1

I am trying to fix an issue I'm having with null bytes in a CSV files.

The csv_file object is being passed in from a different function in my Flask application:

stream = codecs.iterdecode(csv_file.stream, "utf-8-sig", errors="strict")
dict_reader = csv.DictReader(stream, skipinitialspace=True, restkey="INVALID")


for row in dict_reader:  # Error is thrown here
    ...

The error thrown in the console is _csv.Error: line contains NULL byte.

So far, I have tried:

  • different encoding types (I checked the encoding type and it is utf-8-sig)
  • using .replace('\x00', '')

but I can't seem to get these null bytes to be removed.

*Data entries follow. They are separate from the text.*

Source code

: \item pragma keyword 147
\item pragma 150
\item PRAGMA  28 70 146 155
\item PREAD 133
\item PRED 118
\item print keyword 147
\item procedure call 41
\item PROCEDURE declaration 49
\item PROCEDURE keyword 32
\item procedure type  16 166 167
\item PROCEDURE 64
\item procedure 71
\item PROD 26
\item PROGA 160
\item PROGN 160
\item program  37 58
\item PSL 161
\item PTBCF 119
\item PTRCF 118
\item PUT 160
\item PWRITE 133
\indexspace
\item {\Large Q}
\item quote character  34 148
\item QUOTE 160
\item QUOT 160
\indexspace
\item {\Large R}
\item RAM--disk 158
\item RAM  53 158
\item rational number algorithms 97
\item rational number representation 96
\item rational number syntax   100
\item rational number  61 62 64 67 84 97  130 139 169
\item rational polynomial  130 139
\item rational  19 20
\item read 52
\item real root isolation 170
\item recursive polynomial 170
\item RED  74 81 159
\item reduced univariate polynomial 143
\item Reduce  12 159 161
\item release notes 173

I would like to remove the null bytes and replace them with empty strings, but I would also be okay with skipping over the row that contains the null bytes; I am unable to share my csv file.

EDIT: The solution I reached:

    content = csv_file.read()

    # Converting the above object into an in-memory byte stream
    csv_stream = io.BytesIO(content)

    # Iterating through the lines and replacing null bytes with empty 
    string
    fixed_lines = (line.replace(b'\x00', b'') for line in csv_stream)


    # Below remains unchanged, just passing in fixed_lines instead of csv_stream

    stream = codecs.iterdecode(fixed_lines, 'utf-8-sig', errors='strict')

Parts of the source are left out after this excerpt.